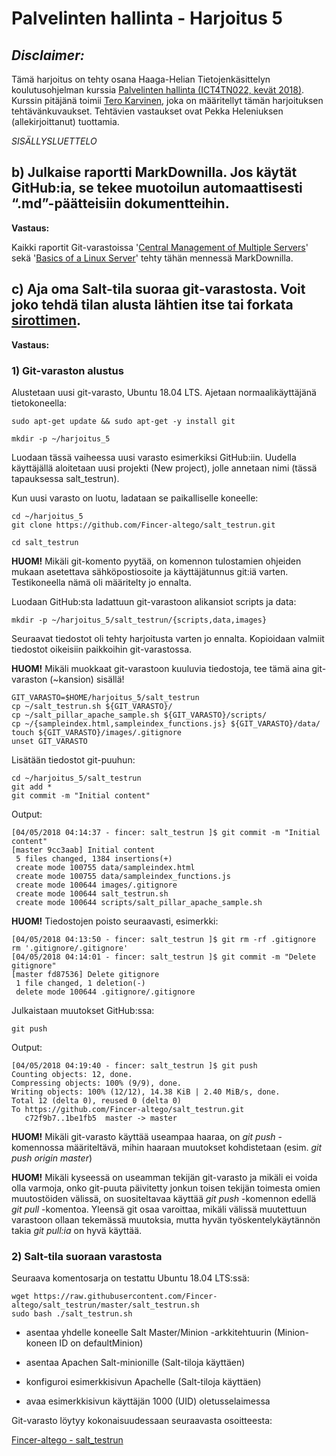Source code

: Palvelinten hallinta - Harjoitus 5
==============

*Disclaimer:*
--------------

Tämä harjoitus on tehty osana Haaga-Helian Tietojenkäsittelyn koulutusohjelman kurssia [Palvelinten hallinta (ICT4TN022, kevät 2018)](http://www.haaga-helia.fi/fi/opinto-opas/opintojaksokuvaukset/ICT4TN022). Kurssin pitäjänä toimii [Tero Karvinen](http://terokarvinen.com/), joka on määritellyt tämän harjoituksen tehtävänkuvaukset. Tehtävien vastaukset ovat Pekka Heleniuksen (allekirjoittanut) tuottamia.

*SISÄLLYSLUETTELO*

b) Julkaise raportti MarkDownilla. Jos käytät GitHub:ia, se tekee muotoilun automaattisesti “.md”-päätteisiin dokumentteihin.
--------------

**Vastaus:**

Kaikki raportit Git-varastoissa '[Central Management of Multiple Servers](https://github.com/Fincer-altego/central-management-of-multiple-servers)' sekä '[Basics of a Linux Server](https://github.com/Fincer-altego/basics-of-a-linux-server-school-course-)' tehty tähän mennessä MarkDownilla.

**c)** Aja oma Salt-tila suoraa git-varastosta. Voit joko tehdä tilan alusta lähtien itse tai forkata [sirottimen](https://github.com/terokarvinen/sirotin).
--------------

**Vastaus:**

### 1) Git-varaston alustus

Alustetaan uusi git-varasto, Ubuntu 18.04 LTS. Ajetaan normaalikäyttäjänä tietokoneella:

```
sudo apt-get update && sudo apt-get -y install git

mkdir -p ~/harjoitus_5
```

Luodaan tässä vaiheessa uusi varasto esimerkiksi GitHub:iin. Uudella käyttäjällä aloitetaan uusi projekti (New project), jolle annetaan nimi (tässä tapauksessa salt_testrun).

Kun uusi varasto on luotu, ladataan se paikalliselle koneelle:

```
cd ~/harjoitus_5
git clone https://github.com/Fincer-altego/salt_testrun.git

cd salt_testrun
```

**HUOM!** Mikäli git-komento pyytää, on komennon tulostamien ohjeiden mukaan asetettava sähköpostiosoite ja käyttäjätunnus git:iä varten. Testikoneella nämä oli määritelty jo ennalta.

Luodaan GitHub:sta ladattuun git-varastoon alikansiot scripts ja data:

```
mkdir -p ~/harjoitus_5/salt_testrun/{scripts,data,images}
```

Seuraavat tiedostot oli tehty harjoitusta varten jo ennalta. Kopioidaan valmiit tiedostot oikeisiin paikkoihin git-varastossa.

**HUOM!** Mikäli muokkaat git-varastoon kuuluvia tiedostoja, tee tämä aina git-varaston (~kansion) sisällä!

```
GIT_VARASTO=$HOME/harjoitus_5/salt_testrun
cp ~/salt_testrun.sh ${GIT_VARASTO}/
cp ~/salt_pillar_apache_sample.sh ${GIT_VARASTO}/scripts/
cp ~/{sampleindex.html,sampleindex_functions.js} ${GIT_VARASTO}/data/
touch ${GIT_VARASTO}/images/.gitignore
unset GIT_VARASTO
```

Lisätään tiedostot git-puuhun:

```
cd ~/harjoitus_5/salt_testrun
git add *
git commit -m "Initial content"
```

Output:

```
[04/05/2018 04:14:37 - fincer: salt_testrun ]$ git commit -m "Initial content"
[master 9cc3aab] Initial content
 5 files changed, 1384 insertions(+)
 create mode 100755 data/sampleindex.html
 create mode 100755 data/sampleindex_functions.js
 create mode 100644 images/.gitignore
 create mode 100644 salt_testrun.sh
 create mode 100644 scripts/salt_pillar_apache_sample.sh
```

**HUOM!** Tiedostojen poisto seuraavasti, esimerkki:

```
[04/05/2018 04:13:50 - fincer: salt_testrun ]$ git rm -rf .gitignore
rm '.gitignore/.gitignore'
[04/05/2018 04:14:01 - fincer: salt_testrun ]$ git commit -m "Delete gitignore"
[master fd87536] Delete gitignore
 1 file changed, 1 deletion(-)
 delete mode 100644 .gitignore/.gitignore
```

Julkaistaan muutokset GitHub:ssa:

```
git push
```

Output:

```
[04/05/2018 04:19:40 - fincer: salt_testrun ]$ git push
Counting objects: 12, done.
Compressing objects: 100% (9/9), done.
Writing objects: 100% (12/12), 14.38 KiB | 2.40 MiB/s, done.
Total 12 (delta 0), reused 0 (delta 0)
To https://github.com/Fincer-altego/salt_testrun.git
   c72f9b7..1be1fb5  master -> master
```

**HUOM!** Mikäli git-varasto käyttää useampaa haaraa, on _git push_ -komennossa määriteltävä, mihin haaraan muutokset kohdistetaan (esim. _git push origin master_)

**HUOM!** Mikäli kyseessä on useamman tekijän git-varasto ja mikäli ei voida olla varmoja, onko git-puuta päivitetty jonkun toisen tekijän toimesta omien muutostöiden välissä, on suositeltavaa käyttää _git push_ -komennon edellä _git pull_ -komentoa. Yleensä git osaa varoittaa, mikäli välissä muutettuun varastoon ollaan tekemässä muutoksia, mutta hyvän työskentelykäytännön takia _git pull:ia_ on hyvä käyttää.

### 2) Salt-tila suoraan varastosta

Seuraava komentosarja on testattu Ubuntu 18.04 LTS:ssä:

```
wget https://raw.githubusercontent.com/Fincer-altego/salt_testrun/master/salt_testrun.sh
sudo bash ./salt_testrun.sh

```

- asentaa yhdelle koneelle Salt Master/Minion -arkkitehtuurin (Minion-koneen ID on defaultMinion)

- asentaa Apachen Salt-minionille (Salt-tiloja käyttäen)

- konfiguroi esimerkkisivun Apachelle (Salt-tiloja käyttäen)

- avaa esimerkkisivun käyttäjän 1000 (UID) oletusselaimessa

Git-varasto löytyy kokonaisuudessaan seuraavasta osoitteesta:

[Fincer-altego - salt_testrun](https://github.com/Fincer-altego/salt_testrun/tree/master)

• • • •

> **What the task asks**: For this listing, copy out every line that includes the word "muutokset".

> **Exercise result**:
Julkaistaan muutokset GitHub:ssa:
**HUOM!** Mikäli git-varasto käyttää useampaa haaraa, on _git push_ -komennossa määriteltävä, mihin haaraan muutokset kohdistetaan (esim. _git push origin master_)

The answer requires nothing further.